一番人気はチューリップガーデンというたくさんの色を使ったチューリップ畑で、いつもの定番色からちょっと珍しい色で咲くものまでたくさんの種類を見ることができます。

また施設内にあるフラワーミュージアム企画展示室では野菜を使ったキッチンガーデンというものもあり、福岡でとれる野菜について知ることもできます。

とにかく春先は園内全体が極彩色に染まるまるで天国のような光景になるので、もし初めて訪れるなら絶対にこの季節がおすすめです。

園内の散策道にはたくさんのカップルやファミリーが歩いている様子が見られます。

春以外の時期ももちろん素敵なのですが、やっぱりこのお花畑は海の中道海浜公園を語る上で欠かせません。

動物とのふれあいで癒し効果

海の中道海浜公園のもう一つの目玉が動物とのふれあいです。

園内にはヤギ駅長こと「九太郎」というヤギがおり、春のシーズンになると海の中道駅に常駐をしています。

ヤギの他にブタやウサギ、モルモットたちと直接ふれあいながら遊ぶことができるようになっています。
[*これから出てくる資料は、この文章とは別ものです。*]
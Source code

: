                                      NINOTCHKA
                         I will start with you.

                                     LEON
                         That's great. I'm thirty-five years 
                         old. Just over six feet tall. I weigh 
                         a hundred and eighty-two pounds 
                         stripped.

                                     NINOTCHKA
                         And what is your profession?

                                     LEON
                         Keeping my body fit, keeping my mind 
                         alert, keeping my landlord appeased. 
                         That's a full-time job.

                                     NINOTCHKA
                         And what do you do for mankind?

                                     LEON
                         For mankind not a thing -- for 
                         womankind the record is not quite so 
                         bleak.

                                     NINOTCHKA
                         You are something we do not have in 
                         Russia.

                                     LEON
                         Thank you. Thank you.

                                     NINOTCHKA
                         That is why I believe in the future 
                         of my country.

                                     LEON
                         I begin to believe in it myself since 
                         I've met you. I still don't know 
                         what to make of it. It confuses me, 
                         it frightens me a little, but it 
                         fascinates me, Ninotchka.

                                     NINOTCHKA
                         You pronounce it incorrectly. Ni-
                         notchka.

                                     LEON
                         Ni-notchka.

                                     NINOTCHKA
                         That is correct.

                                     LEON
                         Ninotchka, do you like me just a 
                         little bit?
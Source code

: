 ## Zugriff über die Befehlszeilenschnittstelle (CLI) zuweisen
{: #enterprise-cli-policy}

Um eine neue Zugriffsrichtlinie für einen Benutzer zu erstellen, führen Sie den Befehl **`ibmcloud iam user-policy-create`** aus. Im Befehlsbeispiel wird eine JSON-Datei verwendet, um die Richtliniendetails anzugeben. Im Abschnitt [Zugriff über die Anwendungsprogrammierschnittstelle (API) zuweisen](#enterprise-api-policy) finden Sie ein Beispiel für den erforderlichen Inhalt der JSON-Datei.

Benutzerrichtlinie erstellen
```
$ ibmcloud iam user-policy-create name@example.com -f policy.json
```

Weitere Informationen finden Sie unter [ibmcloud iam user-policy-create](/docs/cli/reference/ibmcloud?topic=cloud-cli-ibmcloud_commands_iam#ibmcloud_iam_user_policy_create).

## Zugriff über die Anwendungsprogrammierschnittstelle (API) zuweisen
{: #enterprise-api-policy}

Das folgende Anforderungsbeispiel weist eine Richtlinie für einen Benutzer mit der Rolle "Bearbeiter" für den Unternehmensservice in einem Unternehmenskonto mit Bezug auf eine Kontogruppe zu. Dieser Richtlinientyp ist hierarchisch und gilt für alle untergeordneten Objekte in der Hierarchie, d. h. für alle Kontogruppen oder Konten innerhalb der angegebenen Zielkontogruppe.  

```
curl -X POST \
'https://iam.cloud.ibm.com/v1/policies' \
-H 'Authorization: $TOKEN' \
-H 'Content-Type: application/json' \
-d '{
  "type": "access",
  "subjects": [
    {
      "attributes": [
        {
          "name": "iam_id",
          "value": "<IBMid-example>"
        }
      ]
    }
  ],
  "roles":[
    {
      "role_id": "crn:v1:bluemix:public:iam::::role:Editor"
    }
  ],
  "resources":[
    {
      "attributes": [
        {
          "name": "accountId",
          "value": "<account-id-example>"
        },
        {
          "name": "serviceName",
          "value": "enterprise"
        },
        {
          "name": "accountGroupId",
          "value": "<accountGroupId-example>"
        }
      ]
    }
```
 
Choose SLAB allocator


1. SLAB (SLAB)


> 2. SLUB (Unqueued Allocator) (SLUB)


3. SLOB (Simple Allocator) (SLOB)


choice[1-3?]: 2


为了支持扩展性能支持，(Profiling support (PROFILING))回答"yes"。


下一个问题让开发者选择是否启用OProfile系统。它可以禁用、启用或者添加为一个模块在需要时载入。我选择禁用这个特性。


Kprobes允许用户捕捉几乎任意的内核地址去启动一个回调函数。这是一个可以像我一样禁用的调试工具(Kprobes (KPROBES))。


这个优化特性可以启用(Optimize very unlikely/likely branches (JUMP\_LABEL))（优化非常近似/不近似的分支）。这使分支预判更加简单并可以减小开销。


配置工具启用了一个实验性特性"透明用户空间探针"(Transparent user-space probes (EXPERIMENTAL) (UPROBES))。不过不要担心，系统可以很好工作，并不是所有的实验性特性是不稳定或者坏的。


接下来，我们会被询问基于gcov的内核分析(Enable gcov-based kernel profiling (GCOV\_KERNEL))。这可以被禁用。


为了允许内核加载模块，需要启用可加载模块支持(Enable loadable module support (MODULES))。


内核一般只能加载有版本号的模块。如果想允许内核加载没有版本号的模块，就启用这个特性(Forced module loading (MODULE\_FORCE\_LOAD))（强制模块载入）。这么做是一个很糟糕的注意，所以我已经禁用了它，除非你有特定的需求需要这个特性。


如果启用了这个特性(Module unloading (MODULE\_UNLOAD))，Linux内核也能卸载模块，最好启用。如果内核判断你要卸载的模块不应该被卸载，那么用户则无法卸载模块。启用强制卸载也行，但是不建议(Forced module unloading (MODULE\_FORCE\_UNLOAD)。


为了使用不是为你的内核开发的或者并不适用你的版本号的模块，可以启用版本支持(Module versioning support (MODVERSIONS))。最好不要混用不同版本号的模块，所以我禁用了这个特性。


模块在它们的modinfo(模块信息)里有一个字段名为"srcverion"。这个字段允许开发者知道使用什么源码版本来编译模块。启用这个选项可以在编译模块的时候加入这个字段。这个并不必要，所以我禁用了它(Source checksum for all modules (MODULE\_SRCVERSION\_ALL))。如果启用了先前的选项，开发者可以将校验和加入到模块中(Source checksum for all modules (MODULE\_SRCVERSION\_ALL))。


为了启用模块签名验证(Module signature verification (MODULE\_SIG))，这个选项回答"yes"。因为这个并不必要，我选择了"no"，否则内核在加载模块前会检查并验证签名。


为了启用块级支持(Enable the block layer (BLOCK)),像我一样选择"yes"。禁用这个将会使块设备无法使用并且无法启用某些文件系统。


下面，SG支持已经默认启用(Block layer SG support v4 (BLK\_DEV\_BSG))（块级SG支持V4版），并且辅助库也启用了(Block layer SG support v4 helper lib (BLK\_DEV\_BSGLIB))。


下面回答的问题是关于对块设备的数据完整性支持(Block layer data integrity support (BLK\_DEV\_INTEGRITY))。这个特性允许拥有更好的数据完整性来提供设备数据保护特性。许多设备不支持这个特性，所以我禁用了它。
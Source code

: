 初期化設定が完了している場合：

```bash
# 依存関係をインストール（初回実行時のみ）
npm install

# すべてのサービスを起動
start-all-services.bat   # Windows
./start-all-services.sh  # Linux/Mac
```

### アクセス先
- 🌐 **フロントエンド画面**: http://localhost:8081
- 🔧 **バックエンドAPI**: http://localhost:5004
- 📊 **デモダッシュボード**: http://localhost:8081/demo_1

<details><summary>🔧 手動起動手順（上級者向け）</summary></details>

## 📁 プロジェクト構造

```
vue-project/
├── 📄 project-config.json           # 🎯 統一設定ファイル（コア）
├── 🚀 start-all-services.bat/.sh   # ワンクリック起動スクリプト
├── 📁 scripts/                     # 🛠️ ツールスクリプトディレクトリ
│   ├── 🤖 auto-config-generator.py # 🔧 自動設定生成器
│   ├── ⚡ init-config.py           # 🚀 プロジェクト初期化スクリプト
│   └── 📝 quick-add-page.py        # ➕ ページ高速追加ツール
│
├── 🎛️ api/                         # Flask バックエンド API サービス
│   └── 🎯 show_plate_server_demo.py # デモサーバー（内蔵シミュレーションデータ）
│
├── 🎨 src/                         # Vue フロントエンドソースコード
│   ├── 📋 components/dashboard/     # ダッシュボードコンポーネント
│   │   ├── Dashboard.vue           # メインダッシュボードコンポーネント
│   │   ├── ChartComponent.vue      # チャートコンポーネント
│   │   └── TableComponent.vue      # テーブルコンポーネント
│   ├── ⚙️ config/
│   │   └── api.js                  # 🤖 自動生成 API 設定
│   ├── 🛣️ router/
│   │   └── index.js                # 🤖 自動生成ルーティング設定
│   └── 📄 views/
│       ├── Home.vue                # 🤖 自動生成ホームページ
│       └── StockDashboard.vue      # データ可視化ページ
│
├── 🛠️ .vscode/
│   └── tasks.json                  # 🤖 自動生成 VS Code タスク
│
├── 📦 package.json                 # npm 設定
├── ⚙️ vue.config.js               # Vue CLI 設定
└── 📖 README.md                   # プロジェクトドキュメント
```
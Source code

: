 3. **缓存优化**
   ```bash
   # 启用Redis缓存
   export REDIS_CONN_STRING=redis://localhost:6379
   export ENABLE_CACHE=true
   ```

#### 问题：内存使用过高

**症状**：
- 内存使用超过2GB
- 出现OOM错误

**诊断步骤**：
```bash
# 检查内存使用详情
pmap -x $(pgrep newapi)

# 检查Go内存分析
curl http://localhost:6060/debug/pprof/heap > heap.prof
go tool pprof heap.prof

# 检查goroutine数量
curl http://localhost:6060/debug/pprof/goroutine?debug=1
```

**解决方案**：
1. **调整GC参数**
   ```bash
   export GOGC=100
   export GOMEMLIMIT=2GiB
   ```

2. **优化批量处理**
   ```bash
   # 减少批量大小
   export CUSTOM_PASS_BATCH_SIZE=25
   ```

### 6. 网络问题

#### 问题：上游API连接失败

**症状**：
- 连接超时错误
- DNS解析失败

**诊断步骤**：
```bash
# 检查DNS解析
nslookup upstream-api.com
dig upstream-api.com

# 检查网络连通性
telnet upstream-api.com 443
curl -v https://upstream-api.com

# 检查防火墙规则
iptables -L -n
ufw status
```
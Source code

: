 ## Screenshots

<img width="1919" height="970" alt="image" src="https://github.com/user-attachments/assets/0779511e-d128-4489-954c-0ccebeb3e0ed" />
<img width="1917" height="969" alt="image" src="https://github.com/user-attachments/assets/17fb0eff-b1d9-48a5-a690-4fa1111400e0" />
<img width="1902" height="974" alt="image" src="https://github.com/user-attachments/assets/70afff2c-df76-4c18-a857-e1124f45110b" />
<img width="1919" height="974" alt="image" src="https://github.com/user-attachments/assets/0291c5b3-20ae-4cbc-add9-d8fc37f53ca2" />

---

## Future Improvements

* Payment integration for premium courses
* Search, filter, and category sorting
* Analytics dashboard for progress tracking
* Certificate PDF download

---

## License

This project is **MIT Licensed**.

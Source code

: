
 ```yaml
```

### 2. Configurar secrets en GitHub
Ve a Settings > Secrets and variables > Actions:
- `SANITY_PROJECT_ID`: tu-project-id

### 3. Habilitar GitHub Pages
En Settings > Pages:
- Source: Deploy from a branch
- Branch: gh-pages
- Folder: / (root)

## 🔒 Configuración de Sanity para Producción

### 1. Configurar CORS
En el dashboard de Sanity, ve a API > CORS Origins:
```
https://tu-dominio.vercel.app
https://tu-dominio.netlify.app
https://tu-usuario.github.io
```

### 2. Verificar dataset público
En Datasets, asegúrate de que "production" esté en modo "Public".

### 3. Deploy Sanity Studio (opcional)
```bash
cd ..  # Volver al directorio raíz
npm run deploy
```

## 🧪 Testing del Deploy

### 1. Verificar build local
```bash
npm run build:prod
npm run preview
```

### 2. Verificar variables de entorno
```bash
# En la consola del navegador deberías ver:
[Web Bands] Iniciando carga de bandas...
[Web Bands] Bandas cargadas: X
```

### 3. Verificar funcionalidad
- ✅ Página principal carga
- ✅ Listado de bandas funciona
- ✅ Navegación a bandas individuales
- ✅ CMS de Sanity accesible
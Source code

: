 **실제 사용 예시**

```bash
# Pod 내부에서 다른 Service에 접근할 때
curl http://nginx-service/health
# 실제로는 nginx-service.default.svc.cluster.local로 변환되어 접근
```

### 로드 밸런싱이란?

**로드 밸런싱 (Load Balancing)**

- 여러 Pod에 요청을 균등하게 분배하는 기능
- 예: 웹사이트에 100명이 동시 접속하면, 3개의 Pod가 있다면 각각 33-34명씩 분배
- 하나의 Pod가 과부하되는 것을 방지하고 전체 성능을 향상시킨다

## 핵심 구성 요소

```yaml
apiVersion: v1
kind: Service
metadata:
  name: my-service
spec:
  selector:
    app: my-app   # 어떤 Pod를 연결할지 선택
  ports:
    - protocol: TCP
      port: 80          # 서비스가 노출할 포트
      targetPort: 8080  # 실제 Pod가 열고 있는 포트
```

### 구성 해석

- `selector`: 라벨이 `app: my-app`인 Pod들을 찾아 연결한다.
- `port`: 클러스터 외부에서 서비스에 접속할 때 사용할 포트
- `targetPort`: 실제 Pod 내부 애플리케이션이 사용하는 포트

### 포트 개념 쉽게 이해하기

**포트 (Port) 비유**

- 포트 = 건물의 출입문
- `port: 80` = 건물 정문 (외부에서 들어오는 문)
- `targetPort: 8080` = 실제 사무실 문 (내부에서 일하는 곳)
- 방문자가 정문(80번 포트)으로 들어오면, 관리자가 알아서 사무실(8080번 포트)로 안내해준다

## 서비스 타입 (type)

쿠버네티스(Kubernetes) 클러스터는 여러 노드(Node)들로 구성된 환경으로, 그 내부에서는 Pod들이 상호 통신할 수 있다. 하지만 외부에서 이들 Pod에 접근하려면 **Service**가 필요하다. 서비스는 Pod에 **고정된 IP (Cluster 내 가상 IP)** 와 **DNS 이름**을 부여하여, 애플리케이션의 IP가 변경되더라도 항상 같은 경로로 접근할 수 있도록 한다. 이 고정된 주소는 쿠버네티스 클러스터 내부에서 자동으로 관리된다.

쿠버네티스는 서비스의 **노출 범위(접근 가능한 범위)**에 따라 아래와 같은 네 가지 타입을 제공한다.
園内の「動物の森」エリアには他にフラミンゴやクモザル、カピバラ、マーラといった珍しい動物たちもおり、子供連れだけでなく大人にも楽しめる場所になっています。

カピバラ

通常の動物園と違って「動物の森」では檻がほとんどもうけられておらず、珍しい動物もすぐ近くで観察をすることが出来ます。

ちょうど餌の時間に訪れることができれば動物に直接エサをあげることもできるので、時間を見て行ってみるのがおすすめです。

意外な動物たちの一面と一緒に、恋人の違った表情を見ることもできるかもしれませんね。